#### REQUIRED ACTION:
Which lines hold the word "logo"? Copy each of them from the material.

┏━━

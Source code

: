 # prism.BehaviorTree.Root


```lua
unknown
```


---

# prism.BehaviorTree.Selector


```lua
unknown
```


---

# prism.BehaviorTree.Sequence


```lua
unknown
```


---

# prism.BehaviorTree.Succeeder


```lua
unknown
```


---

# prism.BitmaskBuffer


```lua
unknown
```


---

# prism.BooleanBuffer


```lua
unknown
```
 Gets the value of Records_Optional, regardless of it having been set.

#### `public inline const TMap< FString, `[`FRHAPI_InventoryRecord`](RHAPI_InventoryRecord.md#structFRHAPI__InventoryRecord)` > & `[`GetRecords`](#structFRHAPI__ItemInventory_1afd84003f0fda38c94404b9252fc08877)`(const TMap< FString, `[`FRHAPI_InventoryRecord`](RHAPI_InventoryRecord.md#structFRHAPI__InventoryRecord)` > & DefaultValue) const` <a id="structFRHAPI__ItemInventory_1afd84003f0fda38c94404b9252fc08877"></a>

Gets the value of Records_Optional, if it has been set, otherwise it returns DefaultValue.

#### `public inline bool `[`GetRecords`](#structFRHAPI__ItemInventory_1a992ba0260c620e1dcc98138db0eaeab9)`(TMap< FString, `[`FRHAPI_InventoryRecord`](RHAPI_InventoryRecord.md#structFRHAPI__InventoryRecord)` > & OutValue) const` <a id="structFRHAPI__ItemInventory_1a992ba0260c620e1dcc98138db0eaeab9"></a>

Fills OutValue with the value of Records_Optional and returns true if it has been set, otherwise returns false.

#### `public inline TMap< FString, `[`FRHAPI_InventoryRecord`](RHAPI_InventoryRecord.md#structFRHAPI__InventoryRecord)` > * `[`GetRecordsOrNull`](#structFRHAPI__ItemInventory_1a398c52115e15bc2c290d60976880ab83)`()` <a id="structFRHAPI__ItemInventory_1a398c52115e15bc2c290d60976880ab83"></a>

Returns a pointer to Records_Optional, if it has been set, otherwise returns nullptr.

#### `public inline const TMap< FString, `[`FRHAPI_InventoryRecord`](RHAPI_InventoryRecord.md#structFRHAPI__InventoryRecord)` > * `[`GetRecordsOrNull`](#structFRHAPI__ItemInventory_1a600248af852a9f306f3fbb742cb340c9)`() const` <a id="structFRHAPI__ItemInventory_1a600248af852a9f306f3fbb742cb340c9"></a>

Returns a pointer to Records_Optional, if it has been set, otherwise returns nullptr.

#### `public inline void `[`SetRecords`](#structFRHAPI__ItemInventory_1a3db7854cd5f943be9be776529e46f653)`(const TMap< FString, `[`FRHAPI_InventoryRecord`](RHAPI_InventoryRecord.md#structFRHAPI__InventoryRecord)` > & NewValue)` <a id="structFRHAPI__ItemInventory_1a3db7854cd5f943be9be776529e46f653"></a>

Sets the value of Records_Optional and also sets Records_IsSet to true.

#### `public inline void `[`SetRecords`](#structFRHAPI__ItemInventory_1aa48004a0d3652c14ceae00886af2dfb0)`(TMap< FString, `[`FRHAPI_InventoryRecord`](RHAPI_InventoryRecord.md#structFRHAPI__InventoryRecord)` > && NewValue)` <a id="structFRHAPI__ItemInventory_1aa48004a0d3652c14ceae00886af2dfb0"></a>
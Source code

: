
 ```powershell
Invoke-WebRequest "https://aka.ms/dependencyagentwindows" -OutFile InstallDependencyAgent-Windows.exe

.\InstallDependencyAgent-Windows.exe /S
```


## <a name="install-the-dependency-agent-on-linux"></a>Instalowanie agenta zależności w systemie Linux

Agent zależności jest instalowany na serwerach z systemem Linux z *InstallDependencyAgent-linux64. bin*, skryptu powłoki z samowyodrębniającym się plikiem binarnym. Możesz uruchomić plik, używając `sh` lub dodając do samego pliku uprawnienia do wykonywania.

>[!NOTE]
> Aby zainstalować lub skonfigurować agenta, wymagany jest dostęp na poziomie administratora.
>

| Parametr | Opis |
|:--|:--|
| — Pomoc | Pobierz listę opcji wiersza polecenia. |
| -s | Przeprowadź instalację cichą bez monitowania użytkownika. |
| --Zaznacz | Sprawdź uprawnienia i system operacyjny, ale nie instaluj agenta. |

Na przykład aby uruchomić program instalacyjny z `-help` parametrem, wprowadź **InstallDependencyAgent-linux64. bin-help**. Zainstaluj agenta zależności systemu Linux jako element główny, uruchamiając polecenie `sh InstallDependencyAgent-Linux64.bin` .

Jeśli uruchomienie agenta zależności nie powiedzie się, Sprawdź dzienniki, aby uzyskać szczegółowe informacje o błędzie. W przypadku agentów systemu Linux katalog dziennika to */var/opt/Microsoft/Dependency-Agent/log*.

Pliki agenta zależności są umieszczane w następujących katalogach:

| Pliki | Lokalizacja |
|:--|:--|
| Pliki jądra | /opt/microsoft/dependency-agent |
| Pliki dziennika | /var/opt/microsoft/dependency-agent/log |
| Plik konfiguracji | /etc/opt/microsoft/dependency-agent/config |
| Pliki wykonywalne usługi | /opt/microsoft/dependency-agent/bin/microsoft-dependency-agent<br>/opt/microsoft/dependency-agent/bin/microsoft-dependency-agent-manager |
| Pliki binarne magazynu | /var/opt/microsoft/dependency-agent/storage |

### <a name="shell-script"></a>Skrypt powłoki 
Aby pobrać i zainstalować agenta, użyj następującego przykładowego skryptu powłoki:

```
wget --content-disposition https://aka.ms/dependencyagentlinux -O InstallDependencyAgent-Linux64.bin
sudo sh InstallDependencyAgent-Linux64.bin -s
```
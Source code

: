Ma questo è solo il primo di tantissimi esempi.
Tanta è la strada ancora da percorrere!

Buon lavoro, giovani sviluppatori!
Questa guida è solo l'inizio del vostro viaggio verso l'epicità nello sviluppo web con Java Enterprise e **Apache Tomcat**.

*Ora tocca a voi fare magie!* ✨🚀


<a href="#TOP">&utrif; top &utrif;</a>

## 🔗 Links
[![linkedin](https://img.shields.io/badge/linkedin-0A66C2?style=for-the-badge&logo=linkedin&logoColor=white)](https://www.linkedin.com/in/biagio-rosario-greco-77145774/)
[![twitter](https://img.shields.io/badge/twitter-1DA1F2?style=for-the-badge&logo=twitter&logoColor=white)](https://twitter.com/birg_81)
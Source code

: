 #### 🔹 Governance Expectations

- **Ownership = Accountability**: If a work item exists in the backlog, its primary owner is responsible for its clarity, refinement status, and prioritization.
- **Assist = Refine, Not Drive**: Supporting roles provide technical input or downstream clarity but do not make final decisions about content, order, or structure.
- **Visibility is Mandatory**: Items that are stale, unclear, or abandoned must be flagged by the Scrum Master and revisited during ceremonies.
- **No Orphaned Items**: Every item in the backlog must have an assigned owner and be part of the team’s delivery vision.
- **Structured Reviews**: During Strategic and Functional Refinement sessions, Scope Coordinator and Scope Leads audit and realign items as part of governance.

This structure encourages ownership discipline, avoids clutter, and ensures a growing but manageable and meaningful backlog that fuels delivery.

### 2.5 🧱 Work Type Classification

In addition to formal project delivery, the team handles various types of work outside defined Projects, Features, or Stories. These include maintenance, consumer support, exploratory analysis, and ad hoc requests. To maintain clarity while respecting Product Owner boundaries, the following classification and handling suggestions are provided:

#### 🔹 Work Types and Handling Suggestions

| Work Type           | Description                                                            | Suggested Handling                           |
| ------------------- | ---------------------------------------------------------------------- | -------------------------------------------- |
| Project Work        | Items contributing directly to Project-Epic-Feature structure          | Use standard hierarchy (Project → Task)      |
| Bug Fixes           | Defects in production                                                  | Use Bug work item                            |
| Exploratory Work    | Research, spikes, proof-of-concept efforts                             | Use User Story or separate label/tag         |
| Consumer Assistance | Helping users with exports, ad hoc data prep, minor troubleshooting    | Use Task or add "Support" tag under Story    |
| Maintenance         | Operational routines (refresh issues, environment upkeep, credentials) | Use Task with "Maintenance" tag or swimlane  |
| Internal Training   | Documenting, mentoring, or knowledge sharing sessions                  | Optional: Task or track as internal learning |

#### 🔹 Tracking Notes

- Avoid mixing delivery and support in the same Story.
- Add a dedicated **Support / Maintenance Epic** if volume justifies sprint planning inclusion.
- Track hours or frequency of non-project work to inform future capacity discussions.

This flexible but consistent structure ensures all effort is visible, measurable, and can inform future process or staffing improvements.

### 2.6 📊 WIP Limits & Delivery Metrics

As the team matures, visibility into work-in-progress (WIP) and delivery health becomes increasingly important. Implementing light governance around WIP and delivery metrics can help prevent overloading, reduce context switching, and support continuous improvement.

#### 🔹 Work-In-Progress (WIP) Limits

┗━━

#### COMPLETED EXERCISE:
[![linkedin](https://img.shields.io/badge/linkedin-0A66C2?style=for-the-badge&logo=linkedin&logoColor=white)](https://www.linkedin.com/in/biagio-rosario-greco-77145774/)
[![twitter](https://img.shields.io/badge/twitter-1DA1F2?style=for-the-badge&logo=twitter&logoColor=white)](https://twitter.com/birg_81)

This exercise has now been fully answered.